Pelosi responds with outrage after court rules Congress can’t enforce subpoenas

Elections have consequences, some of which aren’t immediately apparent.

The “election” of Donald Trump with a sizable deficit of the popular vote has had so many visibly disturbing consequences that some of the more insidiously hidden repercussions of that damnable day are still playing out…and may continue to affect our body politic long after Trump is likely to be either serving a long prison sentence or has become worm-food of a particularly disgusting vintage.

The latest ramification to result from the 2016 debacle comes from two Republican-appointed judges who have handed the Trump administration a temporary victory in a case that would likely never even have been necessary in any administration before this one.

In a two-to-one decision handed down by the U.S. Court of Appeals for the D.C. Circuit, Judges Thomas Griffith and Karen Henderson ruled that the House of Representatives can not compel President Trump’s former White House counsel Donald McGahn to comply with a congressional subpoena dating back to the impeachment investigations of Donald Trump.

It was a surprising and disturbing decision that came just weeks after the full Court of Appeals for the D.C. Circuit agreed that Congress indeed had the standing to sue the administration to get the information that it needed to fully investigate the executive branch.

The ruling was based on a simple premise: that despite having a legitimate right to the information it was seeking, Congress had never enacted any legislation that authorized a remedy to the refusal to honor a lawful subpoena and enforce it in federal courts.

The result is a toothless legislative branch with no power whatsoever to sanction a rogue administration hell-bent on ignoring any oversight by congressional leaders.

Trump’s Department of Justice wasted no time in incorporating the decision in the McGahn case into its filing seeking to block a House subpoena seeking documents related to the 2020 census.

House Speaker Nancy Pelosi (D-CA) reacted to the news with outrage and announced that the House will appeal the judgment from the sub-panel of the full court to the entire Court of Appeals for the D.C. Circuit.

While the ruling means that the case will likely eventually worm its way to the Supreme Court for a definitive decision on the matter — ensuring that election day will come and go before an iota of new evidence is gleaned from McGahn or any other Trump White House players — Congress still has other tools at its disposal that could help convince recalcitrant officials to testify, including fines and “inherent contempt.”

This last power, which has yet to be challenged by the Trump administration, includes the rarely used power to arrest, detain, and jail anyone convicted of inherent contempt by a congressional chamber’s votes.

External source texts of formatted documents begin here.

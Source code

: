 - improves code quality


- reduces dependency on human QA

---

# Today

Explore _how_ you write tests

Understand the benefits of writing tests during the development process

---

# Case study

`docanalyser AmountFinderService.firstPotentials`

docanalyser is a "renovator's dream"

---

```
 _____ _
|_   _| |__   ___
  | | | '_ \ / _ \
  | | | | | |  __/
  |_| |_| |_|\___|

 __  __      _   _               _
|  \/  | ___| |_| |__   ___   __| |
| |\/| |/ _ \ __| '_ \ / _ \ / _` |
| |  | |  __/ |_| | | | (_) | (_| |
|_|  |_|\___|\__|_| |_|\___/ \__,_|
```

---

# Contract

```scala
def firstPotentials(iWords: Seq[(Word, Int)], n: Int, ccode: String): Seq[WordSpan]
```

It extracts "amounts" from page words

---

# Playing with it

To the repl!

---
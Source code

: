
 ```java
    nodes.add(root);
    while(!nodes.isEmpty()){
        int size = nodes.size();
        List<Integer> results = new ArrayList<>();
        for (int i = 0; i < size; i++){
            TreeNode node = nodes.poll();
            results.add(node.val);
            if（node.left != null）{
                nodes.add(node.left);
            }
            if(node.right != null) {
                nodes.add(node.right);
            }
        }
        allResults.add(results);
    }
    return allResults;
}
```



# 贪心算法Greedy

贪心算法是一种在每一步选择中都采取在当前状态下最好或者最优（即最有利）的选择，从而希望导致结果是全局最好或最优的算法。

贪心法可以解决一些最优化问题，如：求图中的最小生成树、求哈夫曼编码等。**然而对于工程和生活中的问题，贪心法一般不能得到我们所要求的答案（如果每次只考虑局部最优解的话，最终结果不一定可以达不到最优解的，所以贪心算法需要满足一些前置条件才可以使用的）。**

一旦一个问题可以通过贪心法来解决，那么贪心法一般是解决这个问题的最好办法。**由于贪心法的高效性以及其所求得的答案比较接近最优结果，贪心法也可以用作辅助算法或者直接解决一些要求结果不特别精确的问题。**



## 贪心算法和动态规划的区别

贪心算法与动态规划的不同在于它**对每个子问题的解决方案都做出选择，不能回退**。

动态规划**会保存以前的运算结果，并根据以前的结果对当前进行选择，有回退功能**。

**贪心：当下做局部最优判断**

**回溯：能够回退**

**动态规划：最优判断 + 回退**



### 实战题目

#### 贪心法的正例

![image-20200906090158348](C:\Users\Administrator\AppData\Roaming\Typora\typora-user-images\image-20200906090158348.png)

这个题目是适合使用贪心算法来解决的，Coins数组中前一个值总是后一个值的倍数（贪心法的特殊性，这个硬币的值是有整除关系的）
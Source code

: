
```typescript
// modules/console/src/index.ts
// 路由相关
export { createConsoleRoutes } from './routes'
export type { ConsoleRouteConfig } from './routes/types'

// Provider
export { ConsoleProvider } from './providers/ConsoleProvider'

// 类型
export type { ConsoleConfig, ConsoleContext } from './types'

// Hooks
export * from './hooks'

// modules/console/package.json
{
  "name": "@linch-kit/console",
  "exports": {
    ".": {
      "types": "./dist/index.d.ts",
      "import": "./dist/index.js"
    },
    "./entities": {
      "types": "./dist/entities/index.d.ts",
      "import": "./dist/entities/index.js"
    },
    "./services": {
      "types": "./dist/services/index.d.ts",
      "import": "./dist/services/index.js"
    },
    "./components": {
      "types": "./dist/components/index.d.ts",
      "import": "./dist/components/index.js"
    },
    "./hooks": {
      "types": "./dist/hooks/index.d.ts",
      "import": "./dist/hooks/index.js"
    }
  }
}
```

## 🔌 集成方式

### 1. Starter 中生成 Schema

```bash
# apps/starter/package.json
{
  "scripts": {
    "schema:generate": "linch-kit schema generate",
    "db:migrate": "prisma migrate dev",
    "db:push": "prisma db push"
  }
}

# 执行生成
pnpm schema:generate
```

With the Trump administration using everything in its arsenal to avoid congressional scrutiny in a repudiation of the Constitution’s separation of powers, it’s now time for Democratic congressional leaders to start playing hardball before it’s too late for any potential revelations to be disclosed before the November elections.

Dust off that rumored cell in the Capitol basement. It’s time to start populating it again!

Follow Vinnie Longobardo on Twitter.

Original reporting by Spencer S. Hsu and Ann E. Marimow at The Washington Post.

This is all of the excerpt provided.